Prove that a mapping from C to M2(R) is injective and a homomorphismm

Solution 1:

A ring homomorphism from a field to any ring is necessarily injective (assuming that ring homomorphisms map $1$ to $1$), because its kernel is a proper ideal and a field has only $\{0\}$ as proper ideal.

In this case it's also easy to verify it directly, because if $\phi(a+bi)$ is the null matrix, then necessarily $a=b=0$.

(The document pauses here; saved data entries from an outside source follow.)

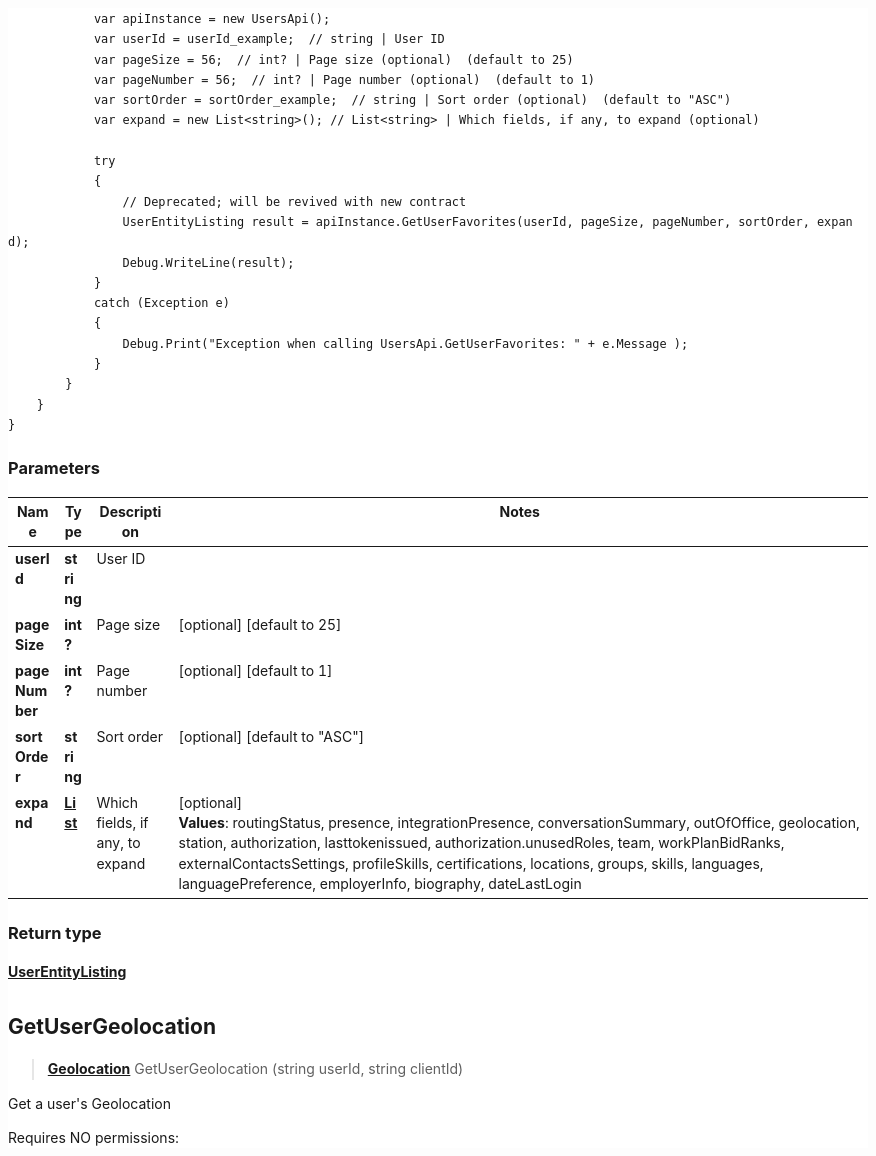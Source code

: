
 ```{"language":"csharp"}
            var apiInstance = new UsersApi();
            var userId = userId_example;  // string | User ID
            var pageSize = 56;  // int? | Page size (optional)  (default to 25)
            var pageNumber = 56;  // int? | Page number (optional)  (default to 1)
            var sortOrder = sortOrder_example;  // string | Sort order (optional)  (default to "ASC")
            var expand = new List<string>(); // List<string> | Which fields, if any, to expand (optional) 

            try
            { 
                // Deprecated; will be revived with new contract
                UserEntityListing result = apiInstance.GetUserFavorites(userId, pageSize, pageNumber, sortOrder, expand);
                Debug.WriteLine(result);
            }
            catch (Exception e)
            {
                Debug.Print("Exception when calling UsersApi.GetUserFavorites: " + e.Message );
            }
        }
    }
}
```

### Parameters


|Name | Type | Description  | Notes |
|------------- | ------------- | ------------- | -------------|
| **userId** | **string**| User ID |  |
| **pageSize** | **int?**| Page size | [optional] [default to 25] |
| **pageNumber** | **int?**| Page number | [optional] [default to 1] |
| **sortOrder** | **string**| Sort order | [optional] [default to "ASC"] |
| **expand** | [**List<string>**](string)| Which fields, if any, to expand | [optional] <br />**Values**: routingStatus, presence, integrationPresence, conversationSummary, outOfOffice, geolocation, station, authorization, lasttokenissued, authorization.unusedRoles, team, workPlanBidRanks, externalContactsSettings, profileSkills, certifications, locations, groups, skills, languages, languagePreference, employerInfo, biography, dateLastLogin |

### Return type

[**UserEntityListing**](UserEntityListing)


## GetUserGeolocation

> [**Geolocation**](Geolocation) GetUserGeolocation (string userId, string clientId)


Get a user's Geolocation

Requires NO permissions: 
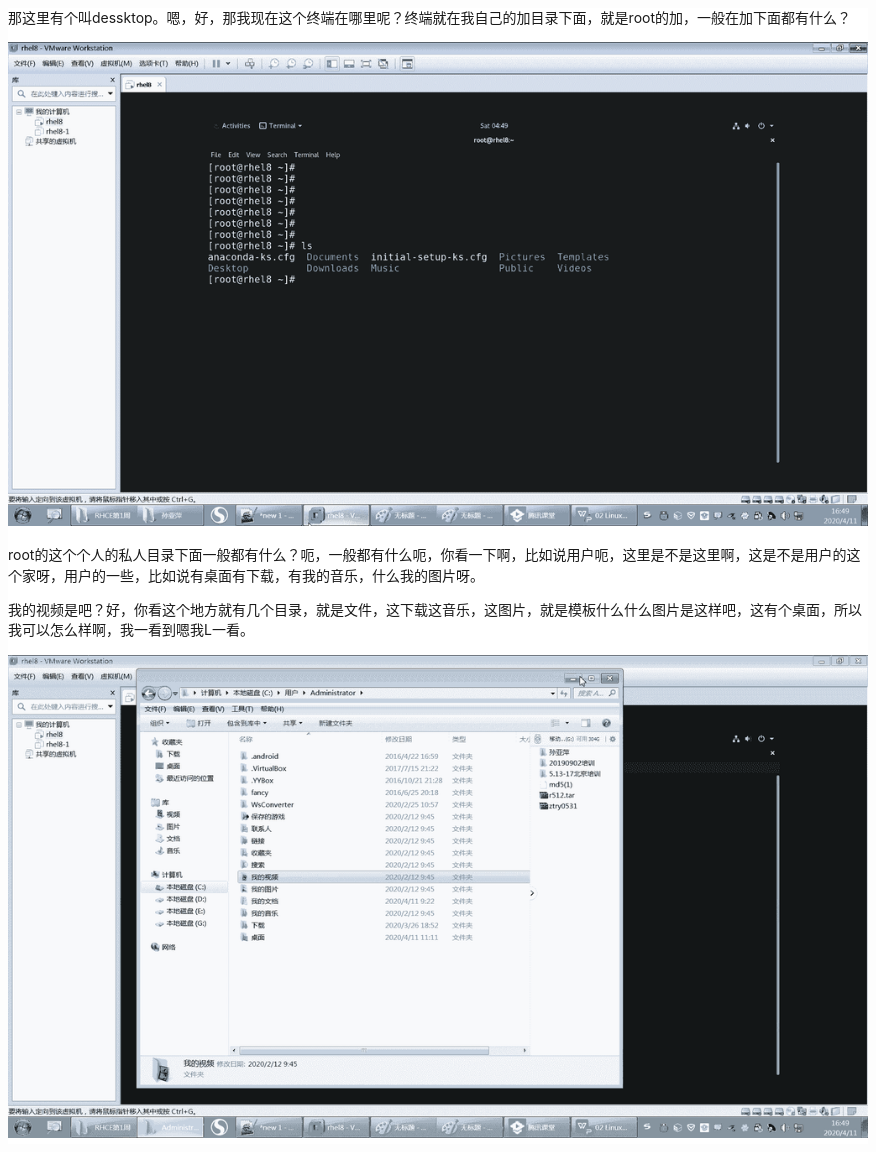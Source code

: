 那这里有个叫dessktop。嗯，好，那我现在这个终端在哪里呢？终端就在我自己的加目录下面，就是root的加，一般在加下面都有什么？



![](img/b7df1aa3192a19944e8de53c45161486_34.png)

root的这个个人的私人目录下面一般都有什么？呃，一般都有什么呃，你看一下啊，比如说用户呃，这里是不是这里啊，这是不是用户的这个家呀，用户的一些，比如说有桌面有下载，有我的音乐，什么我的图片呀。

我的视频是吧？好，你看这个地方就有几个目录，就是文件，这下载这音乐，这图片，就是模板什么什么图片是这样吧，这有个桌面，所以我可以怎么样啊，我一看到嗯我L一看。



![](img/b7df1aa3192a19944e8de53c45161486_36.png)
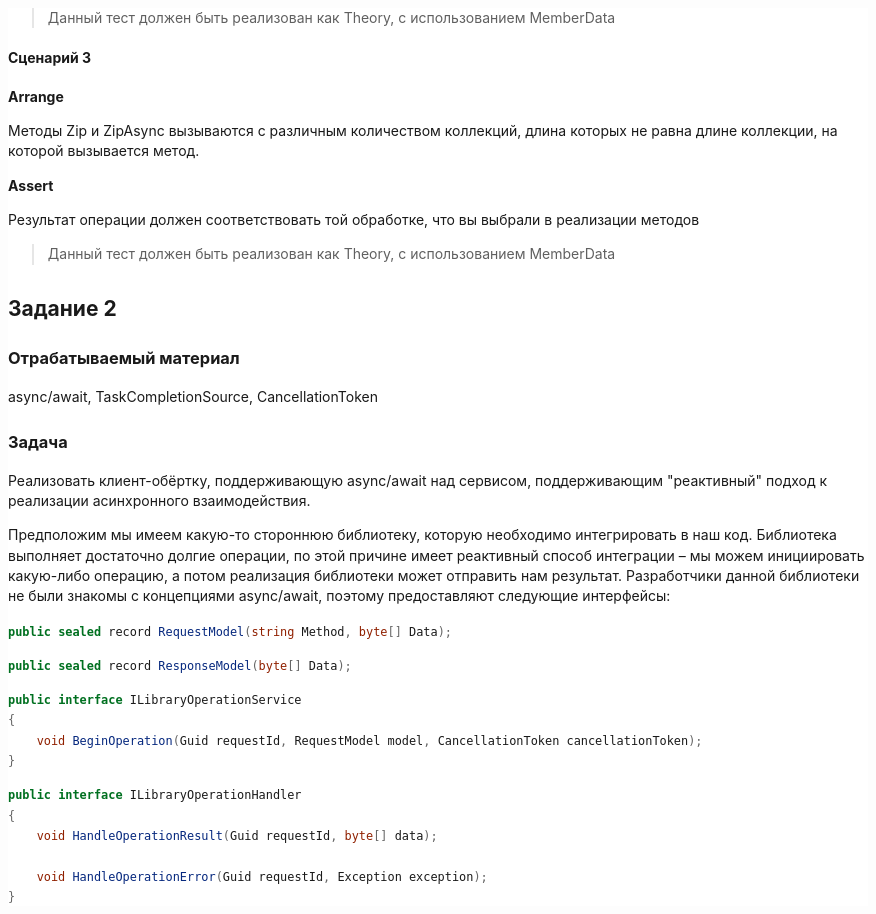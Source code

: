 > Данный тест должен быть реализован как Theory, с использованием MemberData

#### Сценарий 3

**Arrange**

Методы Zip и ZipAsync вызываются с различным количеством коллекций, длина которых не равна длине коллекции, на которой
вызывается метод.

**Assert**

Результат операции должен соответствовать той обработке, что вы выбрали в реализации методов

> Данный тест должен быть реализован как Theory, с использованием MemberData

## Задание 2

### Отрабатываемый материал

async/await, TaskCompletionSource, CancellationToken

### Задача

Реализовать клиент-обёртку, поддерживающую async/await над сервисом, поддерживающим "реактивный" подход к реализации
асинхронного взаимодействия.

Предположим мы имеем какую-то стороннюю библиотеку, которую необходимо интегрировать в наш код. Библиотека выполняет
достаточно долгие операции, по этой причине имеет реактивный способ интеграции – мы можем инициировать какую-либо
операцию, а потом реализация библиотеки может отправить нам результат. Разработчики данной библиотеки не были знакомы с
концепциями async/await, поэтому предоставляют следующие интерфейсы:

```csharp
public sealed record RequestModel(string Method, byte[] Data);
```

```csharp
public sealed record ResponseModel(byte[] Data);
```

```csharp
public interface ILibraryOperationService
{
    void BeginOperation(Guid requestId, RequestModel model, CancellationToken cancellationToken);
}
```

```csharp
public interface ILibraryOperationHandler
{
    void HandleOperationResult(Guid requestId, byte[] data);

    void HandleOperationError(Guid requestId, Exception exception);
}
```
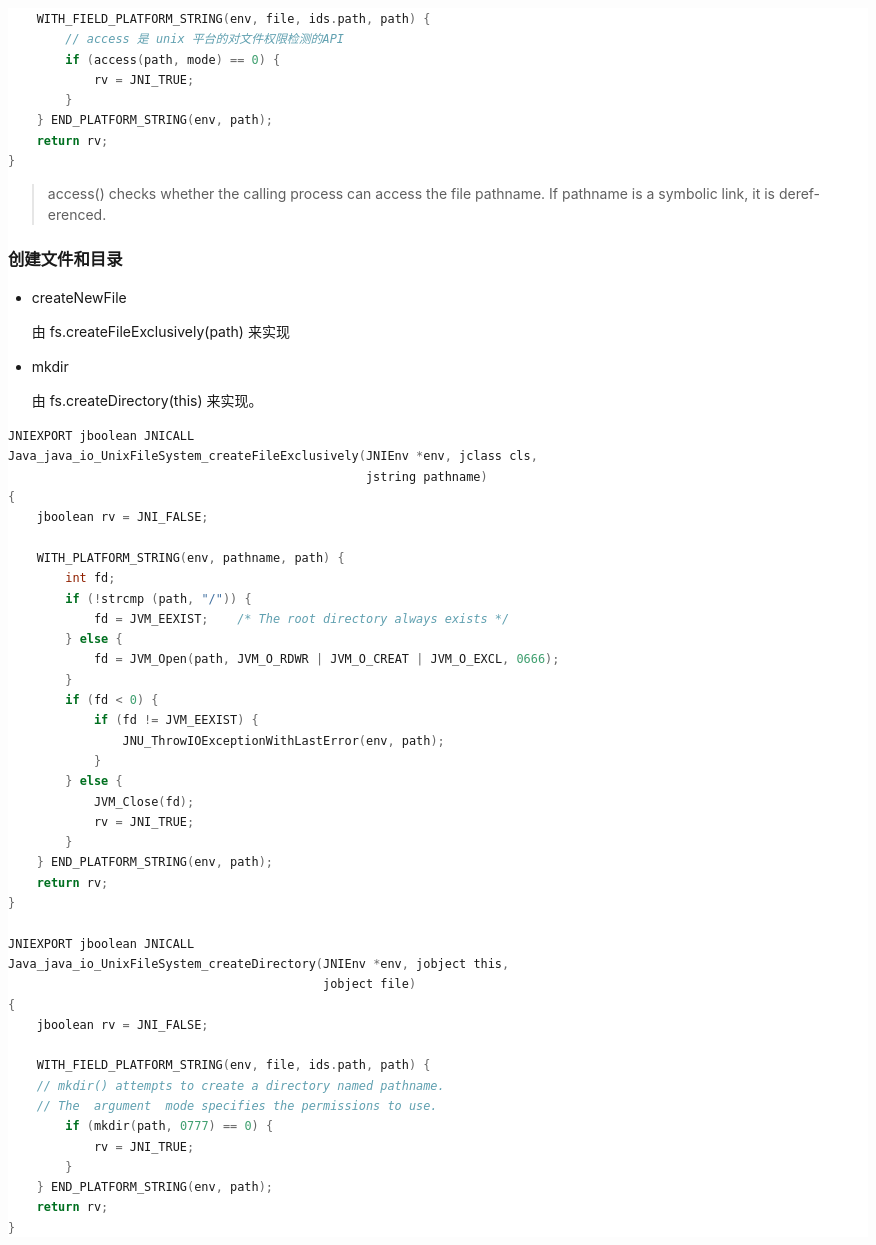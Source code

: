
 ``` c
    WITH_FIELD_PLATFORM_STRING(env, file, ids.path, path) {
		// access 是 unix 平台的对文件权限检测的API
        if (access(path, mode) == 0) {
            rv = JNI_TRUE;
        }
    } END_PLATFORM_STRING(env, path);
    return rv;
}
```

>  access() checks whether the calling process can access the file pathname.  If pathname is a symbolic link, it is deref-erenced.

### 创建文件和目录

* createNewFile

	由 fs.createFileExclusively(path) 来实现

* mkdir

	由 fs.createDirectory(this) 来实现。

``` c
JNIEXPORT jboolean JNICALL
Java_java_io_UnixFileSystem_createFileExclusively(JNIEnv *env, jclass cls,
                                                  jstring pathname)
{
    jboolean rv = JNI_FALSE;

    WITH_PLATFORM_STRING(env, pathname, path) {
        int fd;
        if (!strcmp (path, "/")) {
            fd = JVM_EEXIST;    /* The root directory always exists */
        } else {
            fd = JVM_Open(path, JVM_O_RDWR | JVM_O_CREAT | JVM_O_EXCL, 0666);
        }
        if (fd < 0) {
            if (fd != JVM_EEXIST) {
                JNU_ThrowIOExceptionWithLastError(env, path);
            }
        } else {
            JVM_Close(fd);
            rv = JNI_TRUE;
        }
    } END_PLATFORM_STRING(env, path);
    return rv;
}

JNIEXPORT jboolean JNICALL
Java_java_io_UnixFileSystem_createDirectory(JNIEnv *env, jobject this,
                                            jobject file)
{
    jboolean rv = JNI_FALSE;

    WITH_FIELD_PLATFORM_STRING(env, file, ids.path, path) {
	// mkdir() attempts to create a directory named pathname.
	// The  argument  mode specifies the permissions to use.
        if (mkdir(path, 0777) == 0) {
            rv = JNI_TRUE;
        }
    } END_PLATFORM_STRING(env, path);
    return rv;
}
```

The verification that $\phi$ is a homomorphism consists in showing that $$ \phi(x+y)=\phi(x)+\phi(y),\qquad \phi(xy)=\phi(x)\phi(y),\qquad \phi(1)=\begin{bmatrix}1 & 0\\0&1\end{bmatrix} $$ for all $x,y\in\mathbb{C}$. For multiplication, consider $x=a+bi$ and $y=c+di$; then $xy=(ac-bd)+(ad+bc)i$, so $$ \phi(xy)=\begin{bmatrix}ac-bd & ad+bc \\ -(ad+bc) & ac-bd \end{bmatrix} $$ whereas $$ \phi(x)\phi(y)= \begin{bmatrix} a & b \\ -b & a \end{bmatrix} \begin{bmatrix} c & d \\ -d & c \end{bmatrix} $$ Can you finish doing the matrix product? The check for the addition should be carried on similarly.

Note. In the definition of $\phi$ it is implicitly assumed that $a,b\in\mathbb{R}$ and the same assumption is made in the check, also for $c$ and $d$.